My environment:
- CoreNLP 3.5.1
- Stanford-Chinese-corenlp-2015-01-30-models
- Chinese default property file:
StanfordCoreNLP-chinese.propertiesannotators = segment, ssplit
My test text "這是第一個句子。這是第二個句子。"
I get an offer from
val sentences = annotation.get(classOf[SentencesAnnotation])
for (sent <- sentences) {
count+=1
println("sentence{$count} = " + sent.get(classOf[TextAnnotation]))
}
It always prints the entire test text as one sentence, rather than what is expected here:
sentence1 = 這是第一個句子。這是第二個句子。
expected:
expected sentence1 = 這是第一個句子。
expected sentence2 = 這是第二個句子。
Even the same result if I add additional properties, for example:
ssplit.eolonly = false
ssplit.isOneSentence = false
ssplit.newlineIsSentenceBreak = always
ssplit.boundaryTokenRegex = [.]|[!?]+|[。]|[!?]+
CoreNLP Magazines
Registering annotator segment with class edu.stanford.nlp.pipeline.ChineseSegmenterAnnotator
Adding annotator segment
Loading Segmentation Model [edu/stanford/nlp/models/segmenter/chinese/ctb.gz]...Loading classifier from edu/stanford/nlp/models/segmenter/chinese/ctb.gz ... Loading Chinese dictionaries from 1 files:
edu/stanford/nlp/models/segmenter/chinese/dict-chris6.ser.gz
loading dictionaries from edu/stanford/nlp/models/segmenter/chinese/dict-chris6.ser.gz...Done. Unique words in ChineseDictionary is: 423200
done [56.9 sec].
done. Time elapsed: 57041 ms
Adding annotator ssplit
Adding Segmentation annotation...output: [null, null, null, null, null, null, null, null, null, null, null, null, null, null, null, null]
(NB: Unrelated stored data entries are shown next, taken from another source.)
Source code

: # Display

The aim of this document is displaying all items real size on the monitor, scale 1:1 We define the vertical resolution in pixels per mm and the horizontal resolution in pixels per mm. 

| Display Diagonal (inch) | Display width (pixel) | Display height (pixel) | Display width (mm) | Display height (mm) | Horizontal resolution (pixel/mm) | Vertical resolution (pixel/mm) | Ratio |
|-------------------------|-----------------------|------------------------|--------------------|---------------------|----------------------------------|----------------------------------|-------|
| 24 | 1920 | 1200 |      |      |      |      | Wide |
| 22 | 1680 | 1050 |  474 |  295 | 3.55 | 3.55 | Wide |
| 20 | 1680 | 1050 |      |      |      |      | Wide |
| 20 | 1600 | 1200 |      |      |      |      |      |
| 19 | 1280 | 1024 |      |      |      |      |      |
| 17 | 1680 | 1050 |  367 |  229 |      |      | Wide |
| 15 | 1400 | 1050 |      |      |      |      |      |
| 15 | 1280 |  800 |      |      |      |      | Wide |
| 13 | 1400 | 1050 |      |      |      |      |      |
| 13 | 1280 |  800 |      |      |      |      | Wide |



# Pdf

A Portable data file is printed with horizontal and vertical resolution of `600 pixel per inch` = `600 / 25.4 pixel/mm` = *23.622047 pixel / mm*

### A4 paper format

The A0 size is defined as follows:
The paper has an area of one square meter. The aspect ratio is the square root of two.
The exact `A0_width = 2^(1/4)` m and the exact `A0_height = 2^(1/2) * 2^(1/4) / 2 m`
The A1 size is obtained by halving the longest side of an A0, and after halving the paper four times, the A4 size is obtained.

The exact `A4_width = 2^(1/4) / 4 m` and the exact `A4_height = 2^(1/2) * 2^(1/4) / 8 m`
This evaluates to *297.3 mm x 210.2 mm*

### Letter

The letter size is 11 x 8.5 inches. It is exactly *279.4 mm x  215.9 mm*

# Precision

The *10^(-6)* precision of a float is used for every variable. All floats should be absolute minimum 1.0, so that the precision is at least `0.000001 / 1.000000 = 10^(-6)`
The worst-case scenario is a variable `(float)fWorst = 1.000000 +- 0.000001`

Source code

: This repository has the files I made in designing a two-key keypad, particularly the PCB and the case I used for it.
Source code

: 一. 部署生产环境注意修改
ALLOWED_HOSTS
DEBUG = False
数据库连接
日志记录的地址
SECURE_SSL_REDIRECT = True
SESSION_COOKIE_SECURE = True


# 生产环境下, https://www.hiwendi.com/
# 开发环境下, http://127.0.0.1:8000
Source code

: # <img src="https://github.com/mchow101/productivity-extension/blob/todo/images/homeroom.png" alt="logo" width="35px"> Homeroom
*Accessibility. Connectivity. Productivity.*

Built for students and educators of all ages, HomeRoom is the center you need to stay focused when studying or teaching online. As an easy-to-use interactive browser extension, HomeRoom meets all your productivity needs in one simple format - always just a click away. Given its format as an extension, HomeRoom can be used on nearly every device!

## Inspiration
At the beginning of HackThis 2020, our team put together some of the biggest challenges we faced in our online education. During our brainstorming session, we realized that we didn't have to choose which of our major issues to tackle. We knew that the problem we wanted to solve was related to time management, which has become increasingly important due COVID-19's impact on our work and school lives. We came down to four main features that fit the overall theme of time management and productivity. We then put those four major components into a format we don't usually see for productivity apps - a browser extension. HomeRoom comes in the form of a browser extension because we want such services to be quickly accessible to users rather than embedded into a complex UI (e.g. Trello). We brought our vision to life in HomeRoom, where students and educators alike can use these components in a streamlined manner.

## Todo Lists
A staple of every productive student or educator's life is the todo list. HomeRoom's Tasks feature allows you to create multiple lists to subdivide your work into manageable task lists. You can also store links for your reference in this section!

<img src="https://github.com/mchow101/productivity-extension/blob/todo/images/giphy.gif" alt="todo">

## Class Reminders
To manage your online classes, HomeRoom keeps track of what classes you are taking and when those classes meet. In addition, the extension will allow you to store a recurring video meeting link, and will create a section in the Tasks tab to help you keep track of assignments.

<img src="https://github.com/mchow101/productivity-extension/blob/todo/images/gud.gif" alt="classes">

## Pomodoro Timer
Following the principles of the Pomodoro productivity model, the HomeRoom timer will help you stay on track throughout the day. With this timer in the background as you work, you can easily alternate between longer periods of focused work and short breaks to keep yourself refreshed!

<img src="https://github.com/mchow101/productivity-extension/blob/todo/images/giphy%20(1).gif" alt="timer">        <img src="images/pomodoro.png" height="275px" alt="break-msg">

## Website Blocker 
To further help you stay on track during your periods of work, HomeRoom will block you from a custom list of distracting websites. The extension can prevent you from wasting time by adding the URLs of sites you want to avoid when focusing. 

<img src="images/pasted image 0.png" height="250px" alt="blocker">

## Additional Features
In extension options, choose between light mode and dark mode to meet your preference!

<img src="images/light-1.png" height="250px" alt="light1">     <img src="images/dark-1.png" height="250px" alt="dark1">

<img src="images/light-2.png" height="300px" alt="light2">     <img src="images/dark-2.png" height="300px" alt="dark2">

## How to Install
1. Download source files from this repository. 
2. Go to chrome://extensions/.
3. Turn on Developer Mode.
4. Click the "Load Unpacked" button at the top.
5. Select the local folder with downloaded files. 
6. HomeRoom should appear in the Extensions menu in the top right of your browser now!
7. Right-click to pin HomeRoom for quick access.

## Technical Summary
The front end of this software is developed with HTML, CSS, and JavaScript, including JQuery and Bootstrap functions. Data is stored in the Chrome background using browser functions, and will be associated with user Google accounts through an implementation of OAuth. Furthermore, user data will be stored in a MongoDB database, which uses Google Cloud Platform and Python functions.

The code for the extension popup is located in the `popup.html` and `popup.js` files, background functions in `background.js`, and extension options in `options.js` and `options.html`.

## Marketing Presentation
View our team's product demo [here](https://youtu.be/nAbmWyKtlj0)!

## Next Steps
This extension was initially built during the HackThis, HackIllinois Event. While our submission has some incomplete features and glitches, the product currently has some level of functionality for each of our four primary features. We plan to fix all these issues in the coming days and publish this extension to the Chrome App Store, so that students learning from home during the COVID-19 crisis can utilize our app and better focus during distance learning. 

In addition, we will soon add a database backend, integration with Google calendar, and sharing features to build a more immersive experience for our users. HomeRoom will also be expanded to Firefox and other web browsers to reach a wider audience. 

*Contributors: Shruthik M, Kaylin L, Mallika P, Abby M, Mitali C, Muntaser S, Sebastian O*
INFO: TagAffixDetector: useChPos=false | useCTBChar2=true | usePKChar2=false
INFO: TagAffixDetector: building TagAffixDetector from edu/stanford/nlp/models/segmenter/chinese/dict/character_list and edu/stanford/nlp/models/segmenter/chinese/dict/in.ctb
Loading character dictionary file from edu/stanford/nlp/models/segmenter/chinese/dict/character_list
Loading affix dictionary from edu/stanford/nlp/models/segmenter/chinese/dict/in.ctb
這是第一個句子。這是第二個句子。
[這是, 第一, 個, 句子, 。, 這是, 第二, 個, 句子, 。]
done. Time elapsed: 419 ms
I once saw someone get the next log (CoreNLP 3.5.0); oddly enough, I don't have this log:
Adding annotator ssplit edu.stanford.nlp.pipeline.AnnotatorImplementations:ssplit.boundaryTokenRegex=[.]|[!?]+|[。]|[!?]+
What is the problem? Is there a workaround? If unsolvable, I can break it myself, but I don’t know how to integrate my splits into the CoreNLP pipeline.